### Task requirements
Look through the data below and show every line that includes "catalog".

....

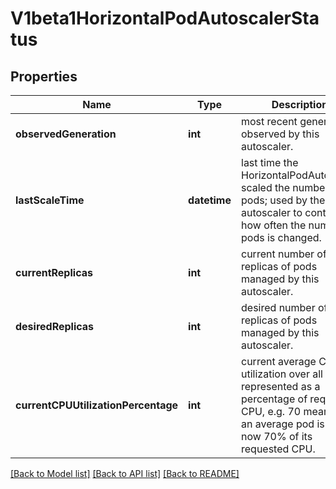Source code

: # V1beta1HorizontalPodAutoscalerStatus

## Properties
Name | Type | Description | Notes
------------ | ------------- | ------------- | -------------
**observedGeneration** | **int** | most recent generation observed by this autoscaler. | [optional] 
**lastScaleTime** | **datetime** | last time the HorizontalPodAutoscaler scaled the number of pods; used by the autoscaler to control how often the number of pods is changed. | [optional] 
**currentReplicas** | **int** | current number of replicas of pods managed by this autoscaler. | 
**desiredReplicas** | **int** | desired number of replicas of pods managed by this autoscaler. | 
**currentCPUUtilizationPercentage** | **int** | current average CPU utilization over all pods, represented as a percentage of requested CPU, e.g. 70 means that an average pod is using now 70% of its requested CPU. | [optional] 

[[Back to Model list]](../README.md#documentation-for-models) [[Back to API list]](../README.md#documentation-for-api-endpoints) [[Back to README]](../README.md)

....

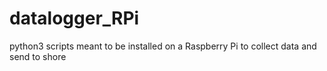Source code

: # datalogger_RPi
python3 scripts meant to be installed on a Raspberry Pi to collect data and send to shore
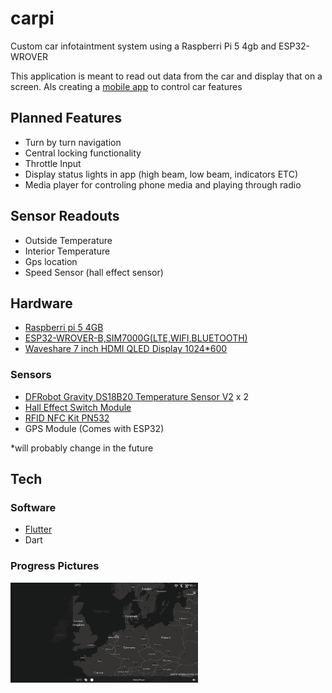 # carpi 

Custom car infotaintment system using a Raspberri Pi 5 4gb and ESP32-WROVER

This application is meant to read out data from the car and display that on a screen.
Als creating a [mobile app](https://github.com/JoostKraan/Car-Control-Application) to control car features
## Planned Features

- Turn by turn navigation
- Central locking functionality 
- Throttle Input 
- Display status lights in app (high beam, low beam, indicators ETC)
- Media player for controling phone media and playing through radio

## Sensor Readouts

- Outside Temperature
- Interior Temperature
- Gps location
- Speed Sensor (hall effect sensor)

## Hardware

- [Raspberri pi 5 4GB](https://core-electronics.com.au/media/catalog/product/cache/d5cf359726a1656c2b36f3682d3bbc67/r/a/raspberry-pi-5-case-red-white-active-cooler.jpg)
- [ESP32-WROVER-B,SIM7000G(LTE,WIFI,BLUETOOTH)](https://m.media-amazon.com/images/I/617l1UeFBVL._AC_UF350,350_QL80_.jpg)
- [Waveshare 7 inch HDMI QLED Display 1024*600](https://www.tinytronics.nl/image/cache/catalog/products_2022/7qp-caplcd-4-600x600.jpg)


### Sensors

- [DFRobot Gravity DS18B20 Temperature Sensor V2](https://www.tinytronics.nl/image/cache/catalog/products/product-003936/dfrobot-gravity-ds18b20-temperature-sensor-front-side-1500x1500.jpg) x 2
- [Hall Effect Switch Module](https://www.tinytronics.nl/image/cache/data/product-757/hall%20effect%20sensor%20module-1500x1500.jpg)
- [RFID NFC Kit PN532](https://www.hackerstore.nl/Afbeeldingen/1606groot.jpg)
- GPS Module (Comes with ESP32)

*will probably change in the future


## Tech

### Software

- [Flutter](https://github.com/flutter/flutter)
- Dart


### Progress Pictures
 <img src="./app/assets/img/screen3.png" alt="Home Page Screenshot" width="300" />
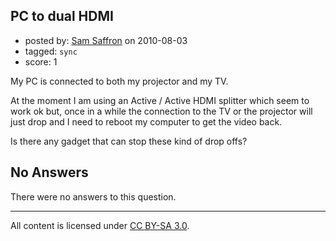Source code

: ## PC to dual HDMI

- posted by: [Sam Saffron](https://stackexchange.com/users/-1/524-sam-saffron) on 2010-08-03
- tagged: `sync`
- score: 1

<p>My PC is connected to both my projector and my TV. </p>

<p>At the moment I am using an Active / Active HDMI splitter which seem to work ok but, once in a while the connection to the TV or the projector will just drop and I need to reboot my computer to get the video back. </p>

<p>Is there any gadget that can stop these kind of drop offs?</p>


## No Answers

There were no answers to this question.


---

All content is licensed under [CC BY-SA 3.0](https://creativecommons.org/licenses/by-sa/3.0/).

....

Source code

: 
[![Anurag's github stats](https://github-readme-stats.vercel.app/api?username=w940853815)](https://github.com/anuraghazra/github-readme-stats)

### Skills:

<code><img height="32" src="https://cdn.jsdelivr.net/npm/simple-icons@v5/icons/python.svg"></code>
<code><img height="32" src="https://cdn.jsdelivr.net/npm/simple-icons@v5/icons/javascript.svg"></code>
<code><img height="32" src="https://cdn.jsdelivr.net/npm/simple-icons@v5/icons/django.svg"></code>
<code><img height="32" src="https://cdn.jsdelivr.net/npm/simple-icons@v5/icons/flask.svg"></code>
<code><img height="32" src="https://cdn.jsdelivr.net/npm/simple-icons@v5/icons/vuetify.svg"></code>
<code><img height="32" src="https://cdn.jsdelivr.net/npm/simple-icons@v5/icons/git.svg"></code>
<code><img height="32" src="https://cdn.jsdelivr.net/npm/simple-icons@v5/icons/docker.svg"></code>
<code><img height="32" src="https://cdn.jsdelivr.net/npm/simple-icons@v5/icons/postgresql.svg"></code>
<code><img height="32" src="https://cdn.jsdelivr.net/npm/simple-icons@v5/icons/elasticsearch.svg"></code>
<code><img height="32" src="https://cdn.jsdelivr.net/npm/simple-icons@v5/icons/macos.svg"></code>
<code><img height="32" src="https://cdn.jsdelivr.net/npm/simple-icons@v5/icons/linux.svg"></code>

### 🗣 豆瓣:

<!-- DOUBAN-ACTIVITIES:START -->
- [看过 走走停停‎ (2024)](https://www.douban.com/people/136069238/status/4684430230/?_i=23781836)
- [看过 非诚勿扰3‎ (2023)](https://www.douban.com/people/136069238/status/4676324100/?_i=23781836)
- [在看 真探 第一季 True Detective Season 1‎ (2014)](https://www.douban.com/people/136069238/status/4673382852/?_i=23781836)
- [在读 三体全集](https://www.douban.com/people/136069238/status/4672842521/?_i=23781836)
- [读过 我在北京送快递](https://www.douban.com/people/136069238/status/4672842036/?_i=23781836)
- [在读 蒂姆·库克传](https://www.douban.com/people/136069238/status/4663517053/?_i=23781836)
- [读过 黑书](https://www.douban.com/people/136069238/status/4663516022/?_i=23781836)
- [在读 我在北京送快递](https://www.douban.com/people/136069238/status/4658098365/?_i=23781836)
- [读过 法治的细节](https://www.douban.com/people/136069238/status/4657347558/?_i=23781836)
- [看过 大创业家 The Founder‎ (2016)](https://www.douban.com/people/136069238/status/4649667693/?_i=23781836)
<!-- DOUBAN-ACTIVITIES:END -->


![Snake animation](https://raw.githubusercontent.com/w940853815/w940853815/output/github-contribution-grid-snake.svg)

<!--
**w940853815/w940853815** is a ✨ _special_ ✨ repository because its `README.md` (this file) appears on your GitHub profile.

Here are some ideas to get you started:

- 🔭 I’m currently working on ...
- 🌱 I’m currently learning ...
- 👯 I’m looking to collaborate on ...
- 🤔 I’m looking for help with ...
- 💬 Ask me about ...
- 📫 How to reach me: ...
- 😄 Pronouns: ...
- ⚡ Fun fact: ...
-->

....

### Written reply
- [Raspberri pi 5 4GB](https://core-electronics.com.au/media/catalog/product/cache/d5cf359726a1656c2b36f3682d3bbc67/r/a/raspberry-pi-5-case-red-white-active-cooler.jpg)
- [Waveshare 7 inch HDMI QLED Display 1024*600](https://www.tinytronics.nl/image/cache/catalog/products_2022/7qp-caplcd-4-600x600.jpg)
- [DFRobot Gravity DS18B20 Temperature Sensor V2](https://www.tinytronics.nl/image/cache/catalog/products/product-003936/dfrobot-gravity-ds18b20-temperature-sensor-front-side-1500x1500.jpg) x 2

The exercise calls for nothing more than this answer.